“Nice shirt,” I say.
He crosses his arms. So not amused. “What do you want, Sweet Pea?”
“I have a special delivery for you.”
“I have to get to practice.”
I hold the paper out for him.
“My mom doesn’t subscribe to the paper.”
“Well, consider it a gift.” I’m not good at hiding the desperation in my voice.
“I’m good,” he says and steps past me with a duffel bag slung over his shoulder. “I gotta go.”
I watch him walk down the block toward the secondary school and nearly chase him myself, but then I remember: I have a plan B.
I sit down on the walkway leading to his front porch and I open my backpack to do an inventory of my rations. Two bottles of water, a bag of trail mix, one apple, one orange, one baseball hat, sunscreen, and a small My Little Pony karaoke machine from my seventh birthday.
I tug on my baseball hat and liberally apply sunscreen, including the blue zinc oxide that Mom bought me after my nose burned so bad it peeled last summer. Miss Flora Mae would be proud.
I sit and wait. I may not have the best comebacks, and maybe I overthink things to a fault, but one thing I’ve learned from being the daughter of a therapist is the art of waiting. Before I was allowed to stay home by myself, I spent hours in Mom’s waiting room, and at this point, I’m basically a professional at professionally waiting.
About an hour or so into my Olympic gold–worthy session of sitting and waiting, Luis comes out with the lawn mower and doesn’t even do a double take when he sees me camped out in his front yard. He just puts his earbuds in and mows the yard as the sun climbs higher and higher into the sky.
There’s something soothing about the sound of the mower, and I find myself lying back and using the rolled-up paper as a pillow. And before I know it, I’m nodding off to sleep.
I begin to stir at the sound of approaching footsteps, and I sense a shadow pass over me.
My eyes burn from the sunlight and it takes me a moment to realize Oscar is home and he’s just stepped over my lifeless body on his sidewalk.
“Go home, Sweet Pea,” he says and slams the door shutbehind him.
Okay. Time to regroup. I fuel myself with an orange, a handful of trail mix, and a bottle of water. I mean business.
I get the karaoke machine out. Time to pull out the big guns. I tested the batteries last night and the volume worked so well that it surprised Cheese and nearly sent him crawling up the wall.
Miss Flora Mae and I curated the perfect playlist. At first, I told her I’d just take the Aretha CD, but she told me that you can’t just include Aretha. You have to also include the music that inspired her and the music she inspired.
I hit play on the karaoke machine and Aretha Franklin’s “I Say a Little Prayer” begins to play. Miss Flora Mae offered to help me find the version without vocals like a real karaoke machine would play, but I think I could use the real deal for encouragement.
I begin to sing—and let it be known, I’m so bad at singing, my third-grade choir teacher offered to let me be line leader in exchange for not singing too loudly. “The moment I wake up, before I put on my makeup... I say a little prayer for you...”
After the first verse, a second-story window flies open, and Oscar’s middle brother, Jorge, shouts, “Awww, come on!

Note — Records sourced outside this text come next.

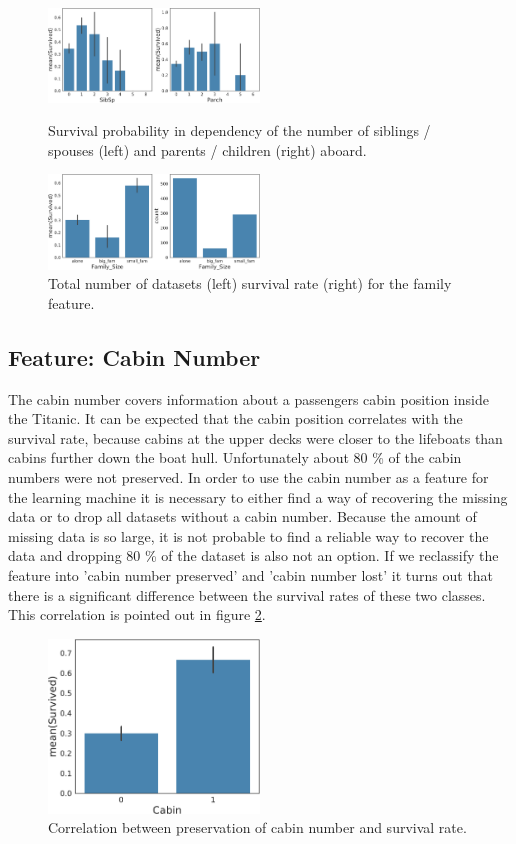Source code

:    \begin{figure}
 \centering
     \includegraphics[width=0.5\textwidth]{media_saved/family_size_before}
     \caption{Survival probability in dependency of the number of siblings / spouses (left) and parents / children (right) aboard.}
     \label{fig:familyold}
     \includegraphics[width=0.5\textwidth]{media_saved/family_size_after}
     \caption{Total number of datasets (left) survival rate (right) for the family feature.}
     \label{fig:familynew}
 \end{figure}
 
\subsection{Feature: Cabin Number}
The cabin number covers information about a passengers cabin position inside the Titanic. It can be expected that the cabin position correlates with the survival rate, because cabins at the upper decks were closer to the lifeboats than cabins further down the boat hull. Unfortunately about 80 \% of the cabin numbers were not preserved. In order to use the cabin number as a feature for the learning machine it is necessary to either find a way of recovering the missing data or to drop all datasets without a cabin number. Because the amount of missing data is so large, it is not probable to find a reliable way to recover the data and dropping 80 \% of the dataset is also not an option. If we reclassify the feature into 'cabin number preserved' and 'cabin number lost' it turns out that there is a significant difference between the survival rates of these two classes. This correlation is pointed out in figure \ref{fig:cabinfeat}.

\begin{figure}
 \centering
     \includegraphics[width=0.5\textwidth]{media_saved/cabin_survived}
     \caption{Correlation between preservation of cabin number and survival rate.}
     \label{fig:cabinfeat}
 \end{figure}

I’m on the phone here!”
“Nope!” I shout back.
“What do I have to do to make you stop?”
The first song ends and the first few notes of Sister Sledge’s “We Are Family” begins to play. “Send Oscar down and the singing stops!”
My intention was for Oscar to be so moved by my willingness to embarrass myself in front of his whole block that he would just be forced to forgive me, but if it takes holding his whole family hostage with my horrific vocals, then I’m fine with that too.
“We are family!” I shout-sing into the microphone so loudly that my speakers screech. “Get up everybody and sing!”
The song is nearly over by the time the front door swings open and Oscar steps through the dark doorway.
“All right, all right,” he says. “You can turn it off now. My brothers are threatening to make eighth grade a living hell if you don’t stop.”